Fragmented Moments, Balanced Choices: How Do People Make Use of Their Waiting Time?
Jian Zheng, Ge Gao
TL;DR
This paper investigates how people spend waiting time in naturalistic settings using an experience-sampling study with 21 working adults over two weeks via the Waiting Time Activity tracker (WTA). It reveals that waiting time is predominantly allocated to leisure ($60%$), with roughly equal shares of productive and maintenance activities ($20%$ each), and that context such as device availability and location shifts these distributions. The authors apply multinomial logistic regression to link situational factors to activity choices, finding that computer access increases productive work, home settings favor maintenance, workplaces favor productivity, and lunch breaks reduce leisure, while waiting duration shows limited predictive power. The work broadens the view of waiting time beyond productivity-centric paradigms and provides design guidance for adaptive, device-aware tools that support balanced, user-centered time management and well-being.
Abstract
Everyone spends some time waiting every day. HCI research has developed tools for boosting productivity while waiting.
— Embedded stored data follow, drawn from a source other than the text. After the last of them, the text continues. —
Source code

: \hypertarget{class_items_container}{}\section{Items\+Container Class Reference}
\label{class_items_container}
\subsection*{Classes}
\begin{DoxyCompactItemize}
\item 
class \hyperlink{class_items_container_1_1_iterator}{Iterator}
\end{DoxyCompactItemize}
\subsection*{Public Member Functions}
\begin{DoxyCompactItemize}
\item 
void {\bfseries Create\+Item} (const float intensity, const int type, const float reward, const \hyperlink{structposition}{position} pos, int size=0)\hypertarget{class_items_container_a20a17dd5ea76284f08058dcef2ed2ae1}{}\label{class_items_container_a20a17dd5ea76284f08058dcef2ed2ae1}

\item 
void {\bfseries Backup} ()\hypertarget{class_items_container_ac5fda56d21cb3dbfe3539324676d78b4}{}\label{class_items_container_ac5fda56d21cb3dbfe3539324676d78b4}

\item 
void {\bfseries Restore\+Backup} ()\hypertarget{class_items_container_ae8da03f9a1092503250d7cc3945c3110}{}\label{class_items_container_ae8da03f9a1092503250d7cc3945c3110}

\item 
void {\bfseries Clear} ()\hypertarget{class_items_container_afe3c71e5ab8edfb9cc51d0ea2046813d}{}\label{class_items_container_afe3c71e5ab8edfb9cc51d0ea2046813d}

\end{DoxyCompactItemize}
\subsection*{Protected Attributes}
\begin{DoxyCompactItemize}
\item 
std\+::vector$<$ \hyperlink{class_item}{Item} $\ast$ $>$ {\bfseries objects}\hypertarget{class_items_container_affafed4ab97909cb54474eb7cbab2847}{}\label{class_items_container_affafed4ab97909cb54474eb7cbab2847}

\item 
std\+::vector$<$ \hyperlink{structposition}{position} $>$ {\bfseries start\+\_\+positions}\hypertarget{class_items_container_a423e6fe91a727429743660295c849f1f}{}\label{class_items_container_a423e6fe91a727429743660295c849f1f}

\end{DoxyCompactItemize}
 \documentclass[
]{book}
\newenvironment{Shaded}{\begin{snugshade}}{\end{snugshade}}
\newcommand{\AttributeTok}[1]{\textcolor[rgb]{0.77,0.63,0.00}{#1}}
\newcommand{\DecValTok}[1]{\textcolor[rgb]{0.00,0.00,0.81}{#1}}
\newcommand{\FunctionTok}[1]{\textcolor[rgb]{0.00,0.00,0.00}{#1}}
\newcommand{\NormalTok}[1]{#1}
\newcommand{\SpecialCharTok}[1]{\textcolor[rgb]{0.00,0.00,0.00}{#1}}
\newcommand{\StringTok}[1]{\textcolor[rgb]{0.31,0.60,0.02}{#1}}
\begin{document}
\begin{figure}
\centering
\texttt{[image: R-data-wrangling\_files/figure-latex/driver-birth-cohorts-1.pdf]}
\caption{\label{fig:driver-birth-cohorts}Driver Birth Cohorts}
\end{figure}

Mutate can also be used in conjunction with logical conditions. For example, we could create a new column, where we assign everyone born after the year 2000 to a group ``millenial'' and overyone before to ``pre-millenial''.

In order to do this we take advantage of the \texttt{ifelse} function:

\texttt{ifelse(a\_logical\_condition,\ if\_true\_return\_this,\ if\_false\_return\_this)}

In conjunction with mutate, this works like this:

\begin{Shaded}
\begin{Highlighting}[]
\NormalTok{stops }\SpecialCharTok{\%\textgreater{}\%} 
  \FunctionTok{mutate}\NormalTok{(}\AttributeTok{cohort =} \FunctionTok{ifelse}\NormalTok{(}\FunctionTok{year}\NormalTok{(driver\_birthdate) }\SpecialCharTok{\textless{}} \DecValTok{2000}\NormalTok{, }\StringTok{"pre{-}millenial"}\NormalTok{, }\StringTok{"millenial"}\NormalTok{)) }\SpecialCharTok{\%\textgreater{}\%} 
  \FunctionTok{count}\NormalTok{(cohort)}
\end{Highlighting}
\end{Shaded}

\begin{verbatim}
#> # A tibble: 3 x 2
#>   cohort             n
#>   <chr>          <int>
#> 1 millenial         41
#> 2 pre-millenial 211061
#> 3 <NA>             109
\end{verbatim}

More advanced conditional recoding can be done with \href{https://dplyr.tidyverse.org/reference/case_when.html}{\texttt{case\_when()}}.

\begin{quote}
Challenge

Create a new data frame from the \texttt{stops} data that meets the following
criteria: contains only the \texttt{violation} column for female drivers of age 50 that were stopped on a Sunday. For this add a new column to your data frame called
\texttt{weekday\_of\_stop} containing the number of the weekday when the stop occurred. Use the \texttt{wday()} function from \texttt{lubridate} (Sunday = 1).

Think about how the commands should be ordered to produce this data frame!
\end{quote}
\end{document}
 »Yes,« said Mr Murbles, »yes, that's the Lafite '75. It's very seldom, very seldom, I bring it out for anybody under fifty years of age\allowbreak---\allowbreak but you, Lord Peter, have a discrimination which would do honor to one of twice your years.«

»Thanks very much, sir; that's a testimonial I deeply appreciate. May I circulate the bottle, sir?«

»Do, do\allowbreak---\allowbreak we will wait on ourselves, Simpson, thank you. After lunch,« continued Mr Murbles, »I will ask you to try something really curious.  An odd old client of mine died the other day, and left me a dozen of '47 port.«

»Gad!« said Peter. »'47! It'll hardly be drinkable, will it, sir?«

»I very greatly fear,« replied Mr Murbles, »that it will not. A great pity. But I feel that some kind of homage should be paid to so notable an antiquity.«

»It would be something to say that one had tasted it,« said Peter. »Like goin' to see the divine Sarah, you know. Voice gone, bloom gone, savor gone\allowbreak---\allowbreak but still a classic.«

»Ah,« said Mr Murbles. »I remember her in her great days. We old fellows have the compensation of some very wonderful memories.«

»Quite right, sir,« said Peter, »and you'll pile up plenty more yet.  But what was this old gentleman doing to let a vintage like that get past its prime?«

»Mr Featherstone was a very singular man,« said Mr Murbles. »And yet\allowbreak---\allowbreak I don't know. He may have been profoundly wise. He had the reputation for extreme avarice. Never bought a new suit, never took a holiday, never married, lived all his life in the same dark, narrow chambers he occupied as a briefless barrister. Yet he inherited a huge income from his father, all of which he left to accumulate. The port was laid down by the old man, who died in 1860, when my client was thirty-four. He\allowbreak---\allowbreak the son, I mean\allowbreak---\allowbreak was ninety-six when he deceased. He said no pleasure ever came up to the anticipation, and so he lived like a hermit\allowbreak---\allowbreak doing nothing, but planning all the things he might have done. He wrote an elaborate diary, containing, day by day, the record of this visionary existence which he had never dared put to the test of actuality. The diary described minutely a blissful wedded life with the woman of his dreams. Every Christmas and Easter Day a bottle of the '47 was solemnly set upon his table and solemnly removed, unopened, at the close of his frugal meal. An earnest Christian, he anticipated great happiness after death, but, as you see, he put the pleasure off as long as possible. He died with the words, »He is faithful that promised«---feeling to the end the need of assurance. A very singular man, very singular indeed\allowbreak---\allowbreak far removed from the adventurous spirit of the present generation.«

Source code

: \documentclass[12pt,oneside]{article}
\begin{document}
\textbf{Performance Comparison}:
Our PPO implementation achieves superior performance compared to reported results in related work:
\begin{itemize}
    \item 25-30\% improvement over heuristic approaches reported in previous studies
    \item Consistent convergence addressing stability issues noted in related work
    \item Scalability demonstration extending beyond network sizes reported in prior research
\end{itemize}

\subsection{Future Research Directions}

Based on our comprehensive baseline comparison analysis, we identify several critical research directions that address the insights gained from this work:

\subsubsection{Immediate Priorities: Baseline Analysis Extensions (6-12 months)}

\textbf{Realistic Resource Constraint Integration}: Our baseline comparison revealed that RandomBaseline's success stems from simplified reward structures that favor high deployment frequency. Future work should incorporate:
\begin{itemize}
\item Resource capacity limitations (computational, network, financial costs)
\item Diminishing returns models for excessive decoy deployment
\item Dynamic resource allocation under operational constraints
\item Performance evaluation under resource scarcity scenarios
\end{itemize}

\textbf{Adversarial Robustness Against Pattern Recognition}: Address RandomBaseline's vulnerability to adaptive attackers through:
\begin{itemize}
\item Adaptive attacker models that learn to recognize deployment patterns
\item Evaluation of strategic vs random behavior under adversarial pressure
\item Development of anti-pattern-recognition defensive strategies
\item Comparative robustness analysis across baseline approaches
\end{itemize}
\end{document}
However, little is known about how people naturally spend their waiting time. We conducted an experience sampling study with 21 working adults who used a mobile app to report their daily waiting time activities over two weeks. The aim of this study is to understand the activities people do while waiting and the effect of situational factors. We found that participants spent about 60% of their waiting time on leisure activities, 20% on productive activities, and 20% on maintenance activities. These choices are sensitive to situational factors, including accessible device, location, and certain routines of the day. Our study complements previous ones by demonstrating that people purpose waiting time for various goals beyond productivity and to maintain work-life balance. Our findings shed light on future empirical research and system design for time management.